Stake Capital introduces new revenue-sharing DAO

Stake Capital has been operating for over a year and validates more than 12 PoS chains with millions in AUM...

Stake Capital, a blockchain company providing staking and DeFi services, has announced the launch of Stake DAO, a revenue-sharing DAO for its DeFi services, enabling DAO token holders to continuously receive staking rewards.

The new Stake DAO launch will allow anyone to claim income earned from Stake Capital’s service fees through regularly distributed rewards. Stake Capital is aiming to further decentralize its services to the wider crypto community by letting users become DAO members, sharing in profits as well as key platform decisions.

“At Stake Capital, we provide financial instruments designed to maximize returns on this new asset class. Staking pools are formed with delegators sharing revenue, locking assets for a fixed period of time; nominators are then able to collect rewards as a passive investment.
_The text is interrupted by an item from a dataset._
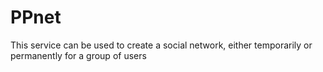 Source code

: # PPnet
This service can be used to create a social network, either temporarily or permanently for a group of users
Our mission is to open up these financial opportunities in a permissionless fashion, embracing the ecosystem’s core values.”
– The Stake Capital Team

Stake DAO will distribute value generated by its DeFi services to stakeholders via the Stake Capital Token (SCT):

  1. Stakeholders provide collateral on one (or more) Stake Capital DeFi services. Collaterals include Ethereum (coming soon), Tezos, Loom Network, Synthetix pools, Livepeer, Cosmos Network, Kusama, Polkadot and more.
  2. After a set cycle duration, SCT tokens are disbursed to all delegators, proportionally to the fees they generated for Stake Capital, no action required. The staking yield will be disbursed as usual in the same staked cryptocurrency. The cycle duration depends on the staking asset, as each token has a specific crypto-economic mechanism.
  3. SCT holders can then stake their earned SCT to receive DAO fees staking rewards on the Stake Capital website. Just like traditional stocks’ shareholders, SCT stakers will share revenue collected by the DAO on a regular basis.

SCT tokens have a fixed supply; they will be distributed at a continually diminishing rate, incentivizing early staking delegators. Moreover, holders will be granted pro-rata governance rights over the DAO, letting holders vote on issues such as adding a new service, changing the token disbursement rate or yield cycle duration amongst others.